The last notes of the hymn died away, and soon after, the church door opened and the worshippers emerged into the churchyard, where they lingered to talk and enjoy the autumnal sunshine. Among them were a pair of women, one older and one younger, both abundantly decorated with corsages, brooches, ribbons, and trims. They were aunt and niece, or so they said, though some whispered otherwise.

“Doesn’t he have a fine voice? It makes you wish every day was Sunday,” the young Miss Young said wistfully to her aunt, and Mrs.
Baxter, overhearing, replied, “If you wish to hear William Bellman sing every night of the week, you need only listen at the window of the Red Lion. Though”—and her undertone was audible to William’s mother standing a little way off—“what is pleasant to the ear might be less so to the soul.”

Dora heard this with an expression of benign neutrality, and she turned the same face to the man now approaching her, her brother-in-law.

“Tell me, Dora. What is William doing these days, when he is not displeasing souls who loiter at the window of the Red Lion?”

“He is working with John Davies.”

“Does he like farmwork?”

“You know William. He is always happy.”

“How long does he intend to stay with Davies?”

“So long as there is work. He is willing to turn his hand to anything.”

“You would not prefer something more steady for him? With prospects?”

“What would you suggest?”

There was a whole story in the look she gave him then, an old story and a long one, and the look he returned to her said,
All that is true, but.

“My father is an old man now, and I have charge of the mill.” She protested, but he overrode her. “I will not speak of others if it angers you, but have
I
done you any injury, Dora? Have
I
hurt you or William in any way? With me, at the mill, William can have prospects, security, a future. Is it right to keep him from these?”

He waited.

“You have not wronged me in any way, Paul,” she said eventually. “I suppose that if you don’t get the answer you want from me, you will go to William directly?”

“I would much sooner we could all agree on it.”

The choristers had disrobed and were leaving the church, William among them. Many eyes were on William, for he was as agreeable to
look at as he was to the ear. He had the same dark hair as his uncle, an intelligent brow, eyes capable of seeing numerous things at once, and he inhabited his vigorous body with grace and ease. More than one young woman in the churchyard that day wondered what it would be like to be in the arms of William Bellman—and more than one young woman already knew.

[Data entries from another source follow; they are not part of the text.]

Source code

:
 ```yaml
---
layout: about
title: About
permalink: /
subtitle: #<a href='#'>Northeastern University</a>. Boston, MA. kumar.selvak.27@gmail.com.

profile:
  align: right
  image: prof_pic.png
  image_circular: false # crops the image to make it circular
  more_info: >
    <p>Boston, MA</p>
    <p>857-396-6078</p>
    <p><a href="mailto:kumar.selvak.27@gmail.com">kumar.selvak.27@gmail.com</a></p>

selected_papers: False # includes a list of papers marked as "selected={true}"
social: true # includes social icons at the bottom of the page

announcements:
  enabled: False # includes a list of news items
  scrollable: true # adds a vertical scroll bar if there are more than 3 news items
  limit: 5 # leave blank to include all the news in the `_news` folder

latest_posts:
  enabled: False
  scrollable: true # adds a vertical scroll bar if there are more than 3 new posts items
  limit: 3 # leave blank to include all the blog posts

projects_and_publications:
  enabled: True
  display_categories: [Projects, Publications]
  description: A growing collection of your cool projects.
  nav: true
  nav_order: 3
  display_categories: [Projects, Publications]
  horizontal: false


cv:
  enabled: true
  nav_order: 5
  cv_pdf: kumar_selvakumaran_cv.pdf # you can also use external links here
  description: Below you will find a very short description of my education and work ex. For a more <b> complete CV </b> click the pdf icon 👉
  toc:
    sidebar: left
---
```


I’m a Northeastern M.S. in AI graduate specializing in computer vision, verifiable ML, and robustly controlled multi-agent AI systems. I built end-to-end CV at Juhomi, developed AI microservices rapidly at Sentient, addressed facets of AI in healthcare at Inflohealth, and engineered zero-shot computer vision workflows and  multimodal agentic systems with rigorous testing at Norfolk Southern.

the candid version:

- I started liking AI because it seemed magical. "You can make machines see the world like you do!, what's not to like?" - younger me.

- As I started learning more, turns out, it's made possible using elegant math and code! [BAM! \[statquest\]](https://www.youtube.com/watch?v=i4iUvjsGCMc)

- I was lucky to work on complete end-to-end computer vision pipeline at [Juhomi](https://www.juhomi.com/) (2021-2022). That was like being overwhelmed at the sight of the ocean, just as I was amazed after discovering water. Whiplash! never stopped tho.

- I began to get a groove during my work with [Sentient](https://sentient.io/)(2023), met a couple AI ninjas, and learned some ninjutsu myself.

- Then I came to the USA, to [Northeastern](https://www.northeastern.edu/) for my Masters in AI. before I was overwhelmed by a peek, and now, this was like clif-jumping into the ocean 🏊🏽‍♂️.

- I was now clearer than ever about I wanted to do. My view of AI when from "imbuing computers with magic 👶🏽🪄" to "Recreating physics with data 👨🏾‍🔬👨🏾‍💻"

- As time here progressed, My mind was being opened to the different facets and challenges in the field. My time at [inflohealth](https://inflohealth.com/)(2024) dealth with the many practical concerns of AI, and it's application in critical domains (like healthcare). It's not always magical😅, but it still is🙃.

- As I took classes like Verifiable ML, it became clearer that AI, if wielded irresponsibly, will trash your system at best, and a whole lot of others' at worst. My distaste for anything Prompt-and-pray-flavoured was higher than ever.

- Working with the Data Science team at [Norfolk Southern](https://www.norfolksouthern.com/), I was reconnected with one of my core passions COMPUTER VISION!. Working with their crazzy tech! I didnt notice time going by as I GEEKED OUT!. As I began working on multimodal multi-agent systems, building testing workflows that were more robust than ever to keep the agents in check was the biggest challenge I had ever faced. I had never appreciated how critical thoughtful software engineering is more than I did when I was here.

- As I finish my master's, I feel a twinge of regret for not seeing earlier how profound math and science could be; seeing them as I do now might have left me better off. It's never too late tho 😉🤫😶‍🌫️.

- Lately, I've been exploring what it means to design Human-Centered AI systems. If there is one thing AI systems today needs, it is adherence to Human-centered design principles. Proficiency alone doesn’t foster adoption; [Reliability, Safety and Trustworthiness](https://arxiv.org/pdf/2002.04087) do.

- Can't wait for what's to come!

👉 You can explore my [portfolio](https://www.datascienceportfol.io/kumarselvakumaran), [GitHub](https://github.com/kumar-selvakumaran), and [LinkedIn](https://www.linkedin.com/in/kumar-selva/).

He spotted his mother, widened his smile, and raised an arm to hail her.

“I will put it to him,” she told Paul. “It will be for him to decide.”

They parted, Dora toward William, and Paul to go home alone.

In the matter of marriage, Paul had tried to avoid his father’s mistake and his brother’s. Not for him a foolish wife with bags of gold, nor love and beauty that came empty-handed. Ann had been wise and good-hearted—and her dowry had just stretched to the building of the dye house. By being sensible and choosing the middle path, he had ended up with a harmonious domestic life, cordial companionship, and a dye house. But for all his good sense and solid reason he chided himself. He did not grieve his wife’s passing as a loving husband ought and in painfully honest moments he admitted in his heart that he thought more of his sister-in-law than was proper.

Dora and William went home.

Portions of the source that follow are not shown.